¹The Walter and Eliza Hall Institute of Medical Research, Melbourne, VIC, Australia

²Menzies School of Health Research, Darwin, NT, Australia

³Nuffield Department of Clinical Laboratory Science, University of Oxford, UK and National Blood Service, UK

⁴Division of Infectious Diseases, University of Utah, Salt Lake City, UT, USA

⁵VA & Duke University Medical Centers, Departments of Medicine and Immunology, Durham, NC, USA

⁶Kenya Medical Research Institute, Kilifi, Kenya

⁷Muhimbili Medical Centre, Dar es Salaam, Tanzania

Correspondence to: G Morahan, The Walter and Eliza Hall Institute of Medical Research, PO Royal Melbourne Hospital, Victoria 3050, Australia. E-mail: morahan@wehi.edu.au

^†This work was financially supported by the National Health and Medical Research Council of Australia and by a Special Program Grant from the NHMRC and the Juvenile Diabetes Research Foundation; National Institutes of Health RO1 AI41764, NHMRC Scholarship (CSB) and the Wellcome Trust, UK. DJR is a Howard Hughes International Research Scholar. No author has a commercial or other association that might pose a conflict of interest.
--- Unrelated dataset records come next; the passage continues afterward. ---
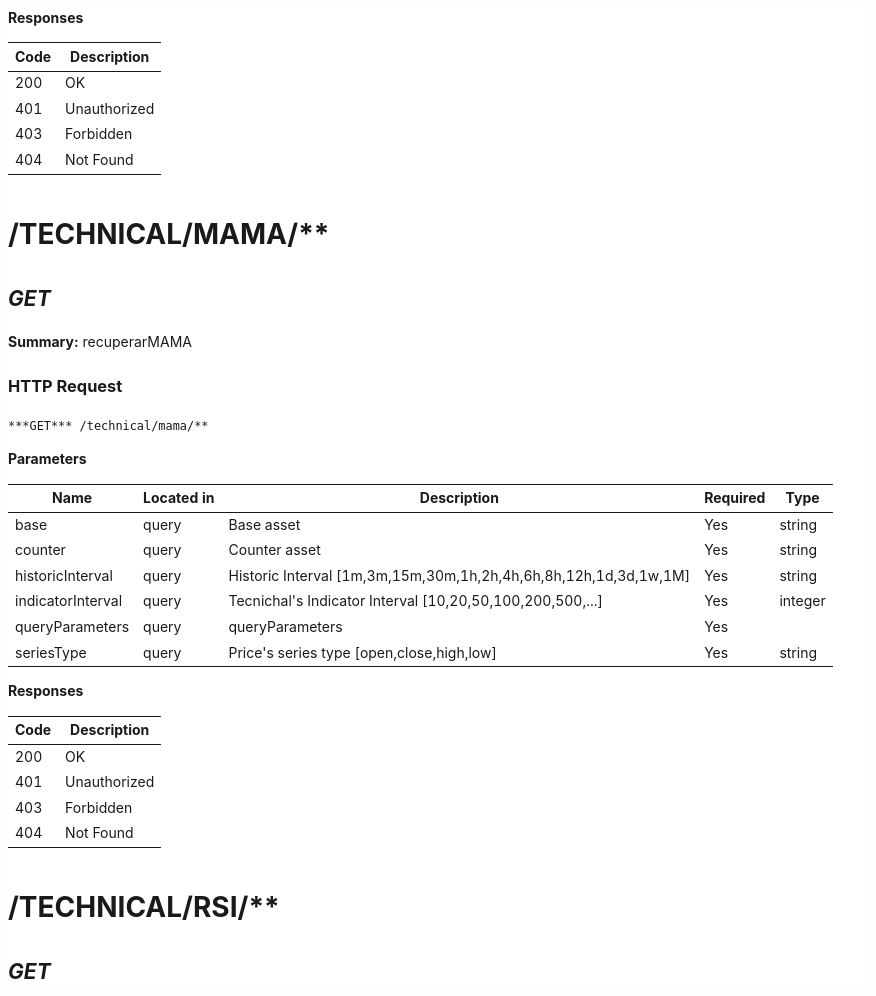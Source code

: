 **Responses**

| Code | Description |
| ---- | ----------- |
| 200 | OK |
| 401 | Unauthorized |
| 403 | Forbidden |
| 404 | Not Found |

# /TECHNICAL/MAMA/**
## ***GET*** 

**Summary:** recuperarMAMA

### HTTP Request 
`***GET*** /technical/mama/**` 

**Parameters**

| Name | Located in | Description | Required | Type |
| ---- | ---------- | ----------- | -------- | ---- |
| base | query | Base asset | Yes | string |
| counter | query | Counter asset | Yes | string |
| historicInterval | query | Historic Interval [1m,3m,15m,30m,1h,2h,4h,6h,8h,12h,1d,3d,1w,1M] | Yes | string |
| indicatorInterval | query | Tecnichal's Indicator Interval [10,20,50,100,200,500,...] | Yes | integer |
| queryParameters | query | queryParameters | Yes |  |
| seriesType | query | Price's series type [open,close,high,low] | Yes | string |

**Responses**

| Code | Description |
| ---- | ----------- |
| 200 | OK |
| 401 | Unauthorized |
| 403 | Forbidden |
| 404 | Not Found |

# /TECHNICAL/RSI/**
## ***GET*** 
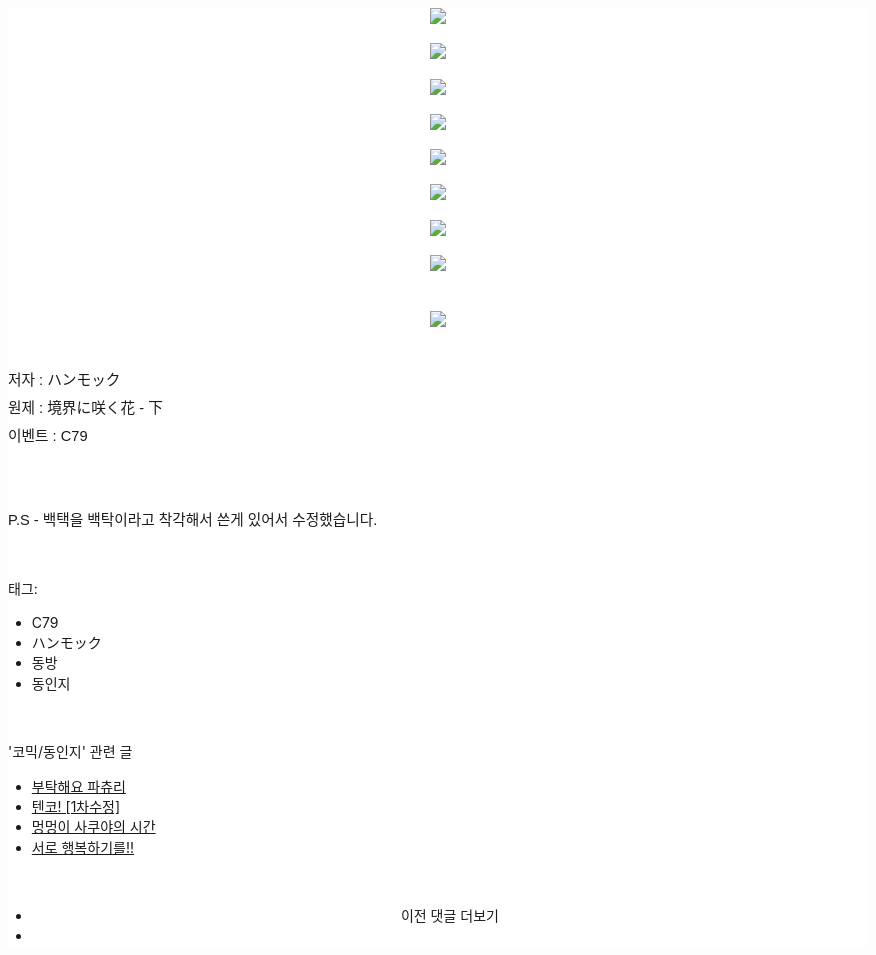 <p style="margin:0"></p><div class="imageblock center" style="text-align: center; clear: both;"><img src="{{ site.imgserver2 }}/sunmism/2201/062.jpg"/></div><p></p>
<p style="margin:0"></p><div class="imageblock center" style="text-align: center; clear: both;"><img src="{{ site.imgserver2 }}/sunmism/2201/063.jpg"/></div><p></p>
<p style="margin:0"></p><div class="imageblock center" style="text-align: center; clear: both;"><img src="{{ site.imgserver2 }}/sunmism/2201/064.jpg"/></div><p></p>
<p style="margin:0"></p><div class="imageblock center" style="text-align: center; clear: both;"><img src="{{ site.imgserver2 }}/sunmism/2201/065.jpg"/></div><p></p>
<p style="margin:0"></p><div class="imageblock center" style="text-align: center; clear: both;"><img src="{{ site.imgserver2 }}/sunmism/2201/066.jpg"/></div><p></p>
<p style="margin:0"></p><div class="imageblock center" style="text-align: center; clear: both;"><img src="{{ site.imgserver2 }}/sunmism/2201/067.jpg"/></div><p></p>
<p style="margin:0"></p><div class="imageblock center" style="text-align: center; clear: both;"><img src="{{ site.imgserver2 }}/sunmism/2201/068.jpg"/></div><p></p>
<p style="margin:0"></p><div class="imageblock center" style="text-align: center; clear: both;"><img src="{{ site.imgserver2 }}/sunmism/2201/069.jpg"/></div><p></p>
<br/>
<p style="margin:0"></p><div class="imageblock center" style="text-align: center; clear: both;"><img src="{{ site.imgserver2 }}/sunmism/2201/070.jpg"/></div><p></p>
<br/>
<span class="Apple-style-span" style="font-family: NanumGothic, 나눔고딕, MalgunGothic, 맑은고딕, Gulim, 굴림, Dotum, 돋음, Arial; font-size: 15px; line-height: 27px; "><div>
<span class="Apple-style-span" style="font-family: NanumGothic,나눔고딕,MalgunGothic,맑은고딕,Gulim,굴림,Dotum,돋음,Arial; font-size: 15px; line-height: 27px;"><span style="font-size: 11pt;">저자 :<span style="font-size: 11pt;"> </span></span></span><span style="font-size: 11pt;">ハンモック</span><span class="Apple-style-span" style="font-family: NanumGothic,나눔고딕,MalgunGothic,맑은고딕,Gulim,굴림,Dotum,돋음,Arial; font-size: 15px; line-height: 27px;"><span style="font-size: 11pt;"><span style="font-size: 11pt;"></span></span><br/>
<span style="font-size: 11pt;"><span style="font-size: 11pt;">
원제 : </span></span></span><span style="font-size: 11pt;">境界に咲く花 - 下</span><span class="Apple-style-span" style="font-family: 바탕; font-size: 15px; line-height: 27px; "><span style="font-family: Gulim; "></span></span></div>
</span><span class="Apple-style-span" style="font-family: NanumGothic, 나눔고딕, MalgunGothic, 맑은고딕, Gulim, 굴림, Dotum, 돋음, Arial; font-size: 15px; line-height: 27px; "><span style="font-size: 11pt;"><span style="font-size: 11pt;">이벤트 : C79<br/>
<br/><br/>
P.S - 백택을 백탁이라고 착각해서 쓴게 있어서 수정했습니다.</span></span></span><span style="font-size: 11pt;"></span><div style="text-align:center;margin:10px 0 10px 0;clear:both"><div style="display:inline;text-align:center;">
</div><div style="display:inline;text-align:center;">
</div></div> </div></div><br/>
<div class="tagTrail">
<p>태그: </p>
<ul>
<li>C79</li>
<li>ハンモック</li>
<li>동방</li>
<li>동인지</li>
</ul>
</div><br/>
<div class="another">
<p>'코믹/동인지' 관련 글</p>
<ul>
<li><a href="/sunmism_2206">부탁해요 파츄리</a></li>
<li><a href="/sunmism_2204">텐코! [1차수정]</a></li>
<li><a href="/sunmism_2197">멍멍이 사쿠야의 시간</a></li>
<li><a href="/sunmism_2194">서로 행복하기를!!</a></li>
</ul>
</div><br/>
<div class="jb-discuss-list jb-discuss-list-comment">
<ul class="jb-discuss-list-level-1">
<li class="tt_more_preview_comments_wrap" id="ttMorePreviousCommentsFor2201" onclick="getEntryCommentsByPaging(2201); return false;" style="text-align:center;cursor:pointer"><span class="tt_more_preview_comments_text">이전 댓글 더보기</span><input id="ttMorePreviousCommentsFirstWrittenFor2201" type="hidden" value="1304618809"/><input id="ttMorePreviousCommentsFirstIdFor2201" type="hidden" value="9456763"/></li>
<li class="rp_general" id="comment9456763">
Interleukin-12 (IL-12) is an important regulatory cytokine in infection and immunity. Administration of IL-12 may reduce complications of severe malaria in rodents. Polymorphisms in IL12B, the gene encoding the IL-12 p40 subunit, influence the secretion of IL-12 and susceptibility to Type 1 diabetes. We therefore investigated whether IL12B polymorphisms may affect the outcome of severe malaria. Homozygosity for a polymorphism in the IL12B promoter was associated with increased mortality in Tanzanian children having cerebral malaria but not in Kenyan children with severe malaria. Furthermore, homozygotes for the IL12B promotor polymorphism had decreased production of nitric oxide, which is in part regulated by IL-12 activity. These studies suggest that IL12B polymorphisms, via regulation of IL-12 production, may influence the outcome of malaria infection in at least one African population.

Genes and Immunity (2002) 3, 414-418. doi:10.1038/sj.gene.6363909

interleukin-12; immune regulation; Th1-Th2; severe malaria

Introduction

Childhood malaria is a major cause of global morbidity and mortality.¹ Syndromes of severe and fatal malaria include cerebral malaria, metabolic acidosis, anemia and hypoglycemia.¹ One method of dissecting the complex pathophysiological processes involved in severe malaria is to identify genetic traits that confer protection from severe and fatal malaria and use these associations to investigate the role of particular mechanisms in acute infection. In this context, one particularly interesting gene to investigate is IL12B, which encodes the p40 subunit of interleukin-12 (IL-12), a heterodimer in which p35 is the second subunit (see ref. ² for review). Studies have suggested that IL-12 has a protective role in malaria,^3,4 possibly through its ability to promote interferon- production and development of Th1 cells. Thus, administration of IL-12 may prevent malaria-induced anemia³ and IL-12 levels are decreased in severe malaria in African children.⁵ However, the role of functional genetic polymorphisms of the genes encoding IL-12 in determining the outcome of clinical infection has not been described.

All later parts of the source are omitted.